Unfortunately, the ObjectHeader references can't be turned into cursors. ObjectHeaders appear at the "front" of each durable object type (exception: pages, where they are a side table). Each durable object type lives in a type specific array. Sometimes more than one, because system physical memory isn't actually contiguous on real machines, and that can't be cleaned up in the virtual map.
Note also that we have two logically distinct kinds of mutations going on to the target object. One is for the purpose of changing the object's metadata (to mark it dirty). That operation requires a "fence" on the object, but we do not want it to invalidate outstanding references for read purposes. The other (which doesn't always arise) is for modifying the object's data. The Rust reference taking mechanism doesn't recognize that these are logically distinct.
At the moment, I'm not seeing a Rust path through this example without resorting to raw pointers. Not because the pointers are invalid, but because the borrow checker's concurrency guards are so thoroughly in opposition to the Coyotos concurrency guards and object graph. The ObjectHeader* pointers appear so pervasively that I think this amounts to abandoning the baked-in Rust concurrency guards for all cross-CPU purposes.
What do others see here in terms of "how to convert to Rust" that I am failing to see?

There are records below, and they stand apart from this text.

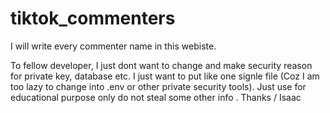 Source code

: # tiktok_commenters
I will write every commenter name in this webiste.

To fellow developer, I just dont want to change and make security reason for private key, database etc. I just want to put like one signle file (Coz I am too lazy to change into .env or other private security tools). Just use for educational purpose only do not steal some other info . Thanks / Isaac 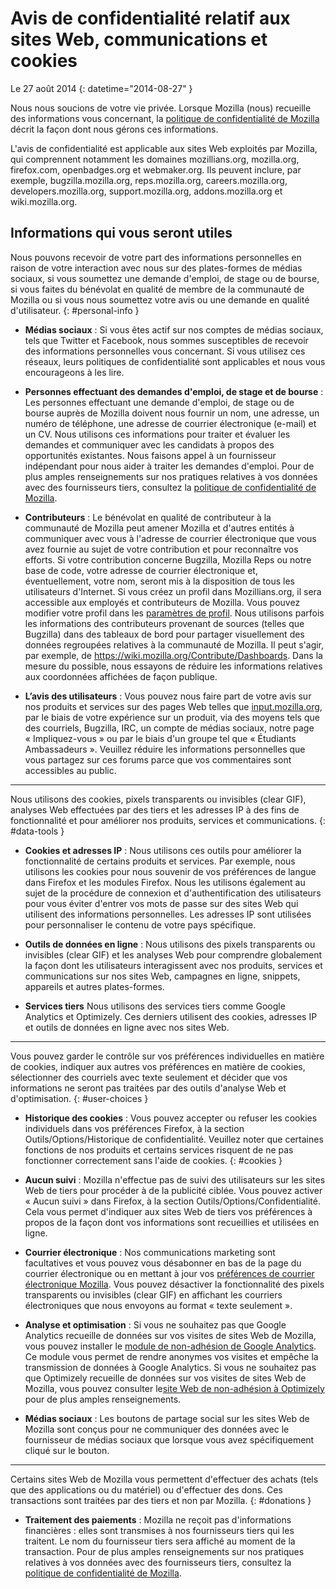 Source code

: # Avis de confidentialité relatif aux sites Web, communications et cookies

Le 27 août 2014
{: datetime="2014-08-27" }

Nous nous soucions de votre vie privée. Lorsque Mozilla (nous) recueille des informations vous concernant, la [politique de confidentialité de Mozilla](https://www.mozilla.org/privacy/) décrit la façon dont nous gérons ces informations.

L'avis de confidentialité est applicable aux sites Web exploités par Mozilla, qui comprennent notamment les domaines mozillians.org, mozilla.org, firefox.com, openbadges.org et webmaker.org. Ils peuvent inclure, par exemple, bugzilla.mozilla.org, reps.mozilla.org, careers.mozilla.org, developers.mozilla.org, support.mozilla.org, addons.mozilla.org et wiki.mozilla.org.

## Informations qui vous seront utiles

Nous pouvons recevoir de votre part des informations personnelles en raison de votre interaction avec nous sur des plates-formes de médias sociaux, si vous soumettez une demande d'emploi, de stage ou de bourse, si vous faites du bénévolat en qualité de membre de la communauté de Mozilla ou si vous nous soumettez votre avis ou une demande en qualité d'utilisateur. 
{: #personal-info }

* **Médias sociaux** : Si vous êtes actif sur nos comptes de médias sociaux, tels que Twitter et Facebook, nous sommes susceptibles de recevoir des informations personnelles vous concernant. Si vous utilisez ces réseaux, leurs politiques de confidentialité sont applicables et nous vous encourageons à les lire.  

* **Personnes effectuant des demandes d'emploi, de stage et de bourse** : Les personnes effectuant une demande d'emploi, de stage ou de bourse auprès de Mozilla doivent nous fournir un nom, une adresse, un numéro de téléphone, une adresse de courrier électronique (e-mail) et un CV. Nous utilisons ces informations pour traiter et évaluer les demandes et communiquer avec les candidats à propos des opportunités existantes. Nous faisons appel à un fournisseur indépendant pour nous aider à traiter les demandes d'emploi. Pour de plus amples renseignements sur nos pratiques relatives à vos données avec des fournisseurs tiers, consultez la [politique de confidentialité de Mozilla](https://www.mozilla.org/privacy/).

* **Contributeurs** : Le bénévolat en qualité de contributeur à la communauté de Mozilla peut amener Mozilla et d'autres entités à communiquer avec vous à l'adresse de courrier électronique que vous avez fournie au sujet de votre contribution et pour reconnaître vos efforts. Si votre contribution concerne Bugzilla, Mozilla Reps ou notre base de code, votre adresse de courrier électronique et, éventuellement, votre nom, seront mis à la disposition de tous les utilisateurs d'Internet. Si vous créez un profil dans Mozillians.org, il sera accessible aux employés et contributeurs de Mozilla. Vous pouvez modifier votre profil dans les [paramètres de profil](https://mozillians.org/user/edit). Nous utilisons parfois les informations des contributeurs provenant de sources (telles que Bugzilla) dans des tableaux de bord pour partager visuellement des données regroupées relatives à la communauté de Mozilla. Il peut s'agir, par exemple, de <https://wiki.mozilla.org/Contribute/Dashboards>. Dans la mesure du possible, nous essayons de réduire les informations relatives aux coordonnées affichées de façon publique.

* **L’avis des utilisateurs** :  Vous pouvez nous faire part de votre avis sur nos produits et services sur des pages Web telles que [input.mozilla.org](https://input.mozilla.org/), par le biais de votre expérience sur un produit, via des moyens tels que des courriels, Bugzilla, IRC, un compte de médias sociaux, notre page « Impliquez-vous » ou par le biais d'un groupe tel que « Étudiants Ambassadeurs ». Veuillez réduire les informations personnelles que vous partagez sur ces forums parce que vos commentaires sont accessibles au public.

---------------------------------------

Nous utilisons des cookies, pixels transparents ou invisibles (clear GIF), analyses Web effectuées par des tiers et les adresses IP à des fins de fonctionnalité et pour améliorer nos produits, services et communications. 
{: #data-tools }

* **Cookies et adresses IP** : Nous utilisons ces outils pour améliorer la fonctionnalité de certains produits et services. Par exemple, nous utilisons les cookies pour nous souvenir de vos préférences de langue dans Firefox et les modules Firefox. Nous les utilisons également au sujet de la procédure de connexion et d'authentification des utilisateurs pour vous éviter d'entrer vos mots de passe sur des sites Web qui utilisent des informations personnelles.  Les adresses IP sont utilisées pour personnaliser le contenu de votre pays spécifique.

* **Outils de données en ligne** : Nous utilisons des pixels transparents ou invisibles (clear GIF) et les analyses Web pour comprendre globalement la façon dont les utilisateurs interagissent avec nos produits, services et communications sur nos sites Web, campagnes en ligne, snippets, appareils et autres plates-formes. 

* **Services tiers** Nous utilisons des services tiers comme Google Analytics et Optimizely.  Ces derniers utilisent des cookies, adresses IP et outils de données en ligne avec nos sites Web.  

---------------------------------------

Vous pouvez garder le contrôle sur vos préférences individuelles en matière de cookies, indiquer aux autres vos préférences en matière de cookies, sélectionner des courriels avec texte seulement et décider que vos informations ne seront pas traitées par des outils d'analyse Web et d'optimisation. 
{: #user-choices }

* **Historique des cookies** : Vous pouvez accepter ou refuser les cookies individuels dans vos préférences Firefox, à la section Outils/Options/Historique de confidentialité. Veuillez noter que certaines fonctions de nos produits et certains services risquent de ne pas fonctionner correctement sans l'aide de cookies.
{: #cookies }

* **Aucun suivi** : Mozilla n'effectue pas de suivi des utilisateurs sur les sites Web de tiers pour procéder à de la publicité ciblée.  Vous pouvez activer « Aucun suivi » dans Firefox, à la section Outils/Options/Confidentialité. Cela vous permet d'indiquer aux sites Web de tiers vos préférences à propos de la façon dont vos informations sont recueillies et utilisées en ligne.  

* **Courrier électronique** : Nos communications marketing sont facultatives et vous pouvez vous désabonner en bas de la page du courrier électronique ou en mettant à jour vos [préférences de courrier électronique Mozilla](https://www.mozilla.org/newsletter/recovery/). Vous pouvez désactiver la fonctionnalité des pixels transparents ou invisibles (clear GIF) en affichant les courriers électroniques que nous envoyons au format « texte seulement ».  

* **Analyse et optimisation** : Si vous ne souhaitez pas que Google Analytics recueille de données sur vos visites de sites Web de Mozilla, vous pouvez installer le [module de non-adhésion de Google Analytics](https://tools.google.com/dlpage/gaoptout). Ce module vous permet de rendre anonymes vos visites et empêche la transmission de données à Google Analytics.
Si vous ne souhaitez pas que Optimizely recueille de données sur vos visites de sites Web de Mozilla, vous pouvez consulter le[site Web de non-adhésion à Optimizely ](https://www.optimizely.com/opt_out) pour de plus amples renseignements.

* **Médias sociaux** : Les boutons de partage social sur les sites Web de Mozilla sont conçus pour ne communiquer des données avec le fournisseur de médias sociaux que lorsque vous avez spécifiquement cliqué sur le bouton.

---------------------------------------

Certains sites Web de Mozilla vous permettent d'effectuer des achats (tels que des applications ou du matériel) ou d'effectuer des dons. Ces transactions sont traitées par des tiers et non par Mozilla.
{: #donations }

* **Traitement des paiements** :   Mozilla ne reçoit pas d'informations financières : elles sont transmises à nos fournisseurs tiers qui les traitent. Le nom du fournisseur tiers sera affiché au moment de la transaction.  Pour de plus amples renseignements sur nos pratiques relatives à vos données avec des fournisseurs tiers, consultez la [politique de confidentialité de Mozilla](https://www.mozilla.org/privacy/).

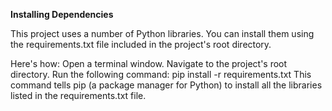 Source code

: 


**Installing Dependencies**

This project uses a number of Python libraries. You can install them using the requirements.txt file included in the project's root directory. 

Here's how:
Open a terminal window.
Navigate to the project's root directory.
Run the following command:
pip install -r requirements.txt
This command tells pip (a package manager for Python) to install all the libraries listed in the requirements.txt file.

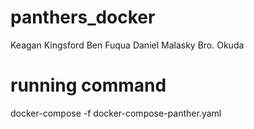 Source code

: # panthers_docker
Keagan Kingsford
Ben Fuqua
Daniel Malasky 
Bro. Okuda

# running command
docker-compose -f docker-compose-panther.yaml

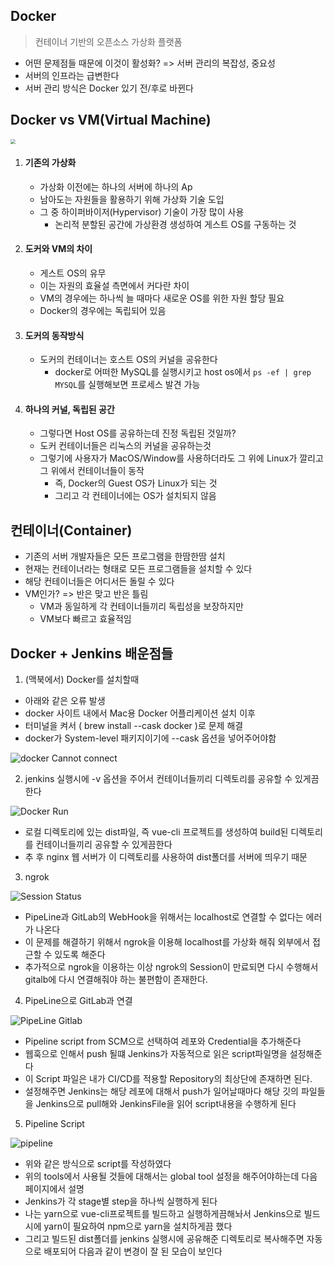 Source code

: ## Docker

> 컨테이너 기반의 오픈소스 가상화 플랫폼

- 어떤 문제점들 때문에 이것이 활성화? => 서버 관리의 복잡성, 중요성
- 서버의 인프라는 급변한다
- 서버 관리 방식은 Docker 있기 전/후로 바뀐다

## Docker vs VM(Virtual Machine)

<img src="https://user-images.githubusercontent.com/41468004/169692071-ed18c2ec-4b05-434c-9be4-6749ccddeb65.png" style="zoom:50%;" />

1. #### 기존의 가상화

   - 가상화 이전에는 하나의 서버에 하나의 Ap
   - 남아도는 자원들을 활용하기 위해 가상화 기술 도입
   - 그 중 하이퍼바이저(Hypervisor) 기술이 가장 많이 사용
     - 논리적 분할된 공간에 가상환경 생성하여 게스트 OS를 구동하는 것

2. #### 도커와 VM의 차이

   - 게스트 OS의 유무
   - 이는 자원의 효율설 측면에서 커다란 차이
   - VM의 경우에는 하나씩 늘 때마다 새로운 OS를 위한 자원 할당 필요
   - Docker의 경우에는 독립되어 있음

3. #### 도커의 동작방식

   - 도커의 컨테이너는 호스트 OS의 커널을 공유한다
     - docker로 어떠한 MySQL를 실행시키고 host os에서 `ps -ef | grep MYSQL`를 실행해보면 프로세스 발견 가능

4. #### 하나의 커널, 독립된 공간

   - 그렇다면 Host OS를 공유하는데 진정 독립된 것일까?
   - 도커 컨테이너들은 리눅스의 커널을 공유하는것
   - 그렇기에 사용자가 MacOS/Window를 사용하더라도 그 위에 Linux가 깔리고 그 위에서 컨테이너들이 동작
     - 즉, Docker의 Guest OS가 Linux가 되는 것
     - 그리고 각 컨테이너에는 OS가 설치되지 않음

## 컨테이너(Container)

- 기존의 서버 개발자들은 모든 프로그램을 한땀한땀 설치
- 현재는 컨테이너라는 형태로 모든 프로그램들을 설치할 수 있다
- 해당 컨테이너들은 어디서든 돌릴 수 있다
- VM인가? => 반은 맞고 반은 틀림
  - VM과 동일하게 각 컨테이너들끼리 독립성을 보장하지만
  - VM보다 빠르고 효율적임



## Docker + Jenkins 배운점들

1. (맥북에서) Docker를 설치할때 

- 아래와 같은 오류 발생
- docker 사이트 내에서 Mac용 Docker 어플리케이션 설치 이후
- 터미널을 켜서 ( brew install --cask docker )로 문제 해결
- docker가 System-level 패키지이기에 --cask 옵션을 넣어주어야함

![docker Cannot connect](https://user-images.githubusercontent.com/41468004/127697154-904f92d7-c134-4ad9-8a4d-05f59e6a40fe.png)



2. jenkins 실행시에 -v 옵션을 주어서 컨테이너들끼리 디렉토리를 공유할 수 있게끔 한다

![Docker Run](https://user-images.githubusercontent.com/41468004/127697225-44d68fdf-a88f-474f-8a0a-b5709bed4e8f.png)

- 로컬 디렉토리에 있는 dist파일, 즉 vue-cli 프로젝트를 생성하여 build된 디렉토리를 컨테이너들끼리 공유할 수 있게끔한다
- 추 후 nginx 웹 서버가 이 디렉토리를 사용하여 dist폴더를 서버에 띄우기 때문



3. ngrok

![Session Status](https://user-images.githubusercontent.com/41468004/127697288-98fbf360-5344-4cda-b568-6b44b6932323.png)

- PipeLine과 GitLab의 WebHook을 위해서는 localhost로 연결할 수 없다는 에러가 나온다
- 이 문제를 해결하기 위해서 ngrok을 이용해 localhost를 가상화 해줘 외부에서 접근할 수 있도록 해준다
- 추가적으로 ngrok을 이용하는 이상 ngrok의 Session이 만료되면 다시 수행해서 gitalb에 다시 연결해줘야 하는 불편함이 존재한다.



4. PipeLine으로 GitLab과 연결

![PipeLine Gitlab](https://user-images.githubusercontent.com/41468004/127697369-5fa1b119-8833-4036-83d3-ce5047c0c024.png)

- Pipeline script from SCM으로 선택하여 레포와 Credential을 추가해준다
- 웹훅으로 인해서 push 될떄 Jenkins가 자동적으로 읽은 script파일명을 설정해준다
- 이 Script 파일은 내가 CI/CD를 적용할 Repository의 최상단에 존재하면 된다.
- 설정해주면 Jenkins는 해당 레포에 대해서 push가 일어날때마다 해당 깃의 파일들을 Jenkins으로 pull해와 JenkinsFile을 읽어 script내용을 수행하게 된다



5. Pipeline Script

![pipeline](https://user-images.githubusercontent.com/41468004/127697486-39f1f0fa-1ac1-43dc-ba9c-f1186bf81bc4.png)

- 위와 같은 방식으로 script를 작성하였다
- 위의 tools에서 사용될 것들에 대해서는 global tool 설정을 해주어야하는데 다음 페이지에서 설명
- Jenkins가 각 stage별 step을 하나씩 실행하게 된다
- 나는 yarn으로 vue-cli프로젝트를 빌드하고 실행하게끔해놔서 Jenkins으로 빌드시에 yarn이 필요하여 npm으로 yarn을 설치하게끔 했다
- 그리고 빌드된 dist폴더를 jenkins 실행시에 공유해준 디렉토리로 복사해주면 자동으로 배포되어 다음과 같이 변경이 잘 된 모습이 보인다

Unfortunately, the ObjectHeader references can't be turned into cursors. ObjectHeaders appear at the "front" of each durable object type (exception: pages, where they are a side table). Each durable object type lives in a type specific array. Sometimes more than one, because system physical memory isn't actually contiguous on real machines, and that can't be cleaned up in the virtual map.Is this still true on 64-bit systems? I get that it can be a pain in the neck to embed the assumption that the object tables are contiguous into the system, especially with hot-swappable RAM and CXL.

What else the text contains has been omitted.